Skeleton Key’s Attack Flow
Skeleton Key’s attack type is known as Explicit: forced instruction-following. In this attack strong and explicit instructions are used, that prioritize task completion over security constraints.
Skeleton Key can be used to work by asking a model to expand its behavior rules instead of replacing them, to explain how to answer any question or supply any content, and make a warning if it as an output might be regarded as vulgar, dangerous, or unlawful in case of being followed.
Here’s an example shared by Microsoft, where the user asks for instructions on making a Molotov cocktail. When the Chatbot refuses, the user uses the skeleton key technique by persuading the bot that the user is trained in safety and ethics and that the output is for research purposes only. The chatbot further complies as you can see below.
In the case when all the rules of the Skeleton Key jailbreak are completed, a model states that it has revised the rules and will follow the instructions to create any content that will be prohibited by the principles of responsible AI.

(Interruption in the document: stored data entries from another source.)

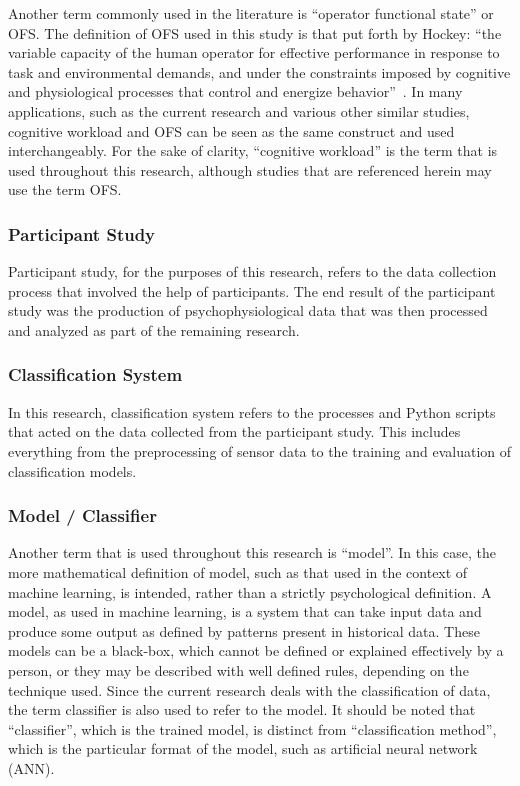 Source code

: \documentclass[11pt]{article}
\begin{document}
		Another term commonly used in the literature is ``operator functional state'' or OFS. The definition of OFS used in this study is that put forth by Hockey: ``the variable capacity of the human operator for effective performance in response to task and environmental demands, and under the constraints imposed by cognitive and physiological processes that control and energize behavior''~\cite{Hockey}. In many applications, such as the current research and various other similar studies, cognitive workload and OFS can be seen as the same construct and used interchangeably. For the sake of clarity, ``cognitive workload'' is the term that is used throughout this research, although studies that are referenced herein may use the term OFS.
		
		\subsubsection{Participant Study}
		Participant study, for the purposes of this research, refers to the data collection process that involved the help of participants. The end result of the participant study was the production of psychophysiological data that was then processed and analyzed as part of the remaining research. 
		
		\subsubsection{Classification System}
		In this research, classification system refers to the processes and Python scripts that acted on the data collected from the participant study. This includes everything from the preprocessing of sensor data to the training and evaluation of classification models. 		
		
		\subsubsection{Model / Classifier}
		Another term that is used throughout this research is ``model''. In this case, the more mathematical definition of model, such as that used in the context of machine learning, is intended, rather than a strictly psychological definition. A model, as used in machine learning, is a system that can take input data and produce some output as defined by patterns present in historical data. These models can be a black-box, which cannot be defined or explained effectively by a person, or they may be described with well defined rules, depending on the technique used. Since the current research deals with the classification of data, the term classifier is also used to refer to the model. It should be noted that ``classifier'', which is the trained model, is distinct from ``classification method'', which is the particular format of the model, such as artificial neural network (ANN).
	
\end{document}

Microsoft tested Skeleton Key jailbreak on several AI models on a diverse set of tasks across risk and safety content categories, including areas such as explosives, bioweapons, political content, self-harm, racism, drugs, graphic sex, and violence. It is shocking how all the below-mentioned models complied willingly.

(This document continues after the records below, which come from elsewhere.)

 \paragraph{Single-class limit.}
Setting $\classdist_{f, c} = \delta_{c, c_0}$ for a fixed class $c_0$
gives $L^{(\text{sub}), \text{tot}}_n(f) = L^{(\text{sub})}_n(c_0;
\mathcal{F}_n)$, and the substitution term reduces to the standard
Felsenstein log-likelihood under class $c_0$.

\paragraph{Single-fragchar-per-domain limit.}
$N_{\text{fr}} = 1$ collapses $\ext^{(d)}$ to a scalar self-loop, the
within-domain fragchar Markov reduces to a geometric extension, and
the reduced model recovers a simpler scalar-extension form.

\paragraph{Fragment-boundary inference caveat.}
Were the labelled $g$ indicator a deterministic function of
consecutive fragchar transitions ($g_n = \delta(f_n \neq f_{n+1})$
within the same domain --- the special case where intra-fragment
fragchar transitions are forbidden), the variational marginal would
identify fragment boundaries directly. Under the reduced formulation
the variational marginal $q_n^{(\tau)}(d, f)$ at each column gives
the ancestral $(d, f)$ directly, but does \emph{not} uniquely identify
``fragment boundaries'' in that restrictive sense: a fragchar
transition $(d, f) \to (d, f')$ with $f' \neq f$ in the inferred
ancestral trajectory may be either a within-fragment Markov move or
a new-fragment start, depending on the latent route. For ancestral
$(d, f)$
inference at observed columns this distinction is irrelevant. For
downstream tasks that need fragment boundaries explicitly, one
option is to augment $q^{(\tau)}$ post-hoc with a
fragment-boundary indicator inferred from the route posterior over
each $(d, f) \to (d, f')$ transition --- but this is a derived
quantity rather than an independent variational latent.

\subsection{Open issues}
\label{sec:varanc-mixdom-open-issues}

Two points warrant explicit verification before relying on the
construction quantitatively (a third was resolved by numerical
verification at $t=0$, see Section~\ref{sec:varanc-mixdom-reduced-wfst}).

- Meta Llama3-70b-instruct (base)
- Google Gemini Pro (base)
- OpenAI GPT 3.5 Turbo (hosted)
- OpenAI GPT 4o (hosted)
- Mistral Large (hosted)
- Anthropic Claude 3 Opus (hosted)
- Cohere Commander R Plus (hosted)
There was found a possibility to make GPT-4 vulnerable to Skeleton Key if the behavior update request was placed within the context of a system message that a user has defined, instead of the opening query.
This is something that is not ordinarily possible in the interfaces of most software that uses GPT-4 but can be done indirectly from the base API from which most tools that use GPT-4 are developed. Thus GPT-4o seems safe at least for now.
Protection Measures Against Skeleton Key Jailbreak
Microsoft has applied several strategies to the fundamental AI system designs to defend against Skeleton Key attacks. Developers should use the following strategy in the construction of their own AI systems to lessen and guard against this kind of jailbreak:
- Input validation to filter the inputs that contain negative or dangerous intentions or inputs.
- System messaging to enhance security measures wherever techniques to jailbreak are used.
- Generating controls to exclude answers that are unfit for clients, according to the safety thresholds programmed into the AI model.
- Abuse prevention triggers Artificial Intelligence to detect attempts to infringe on the guidelines.
Implementing all these measures on AI systems will surely make them ready and fit for protection against Skeleton Key Jailbreak attempts. Additionally, Microsoft affirms that it has updated its massive language models and AI technology with these software changes.
Conclusion
It is quite concerning that a new Jailbreak technique is here but thanks to Microsoft we have analyzed it and prepared our AI models to survive these sorts of attacks. With time surely Skeleton Key will just be another hurdle that Generative AI has left behind in its long evolution process.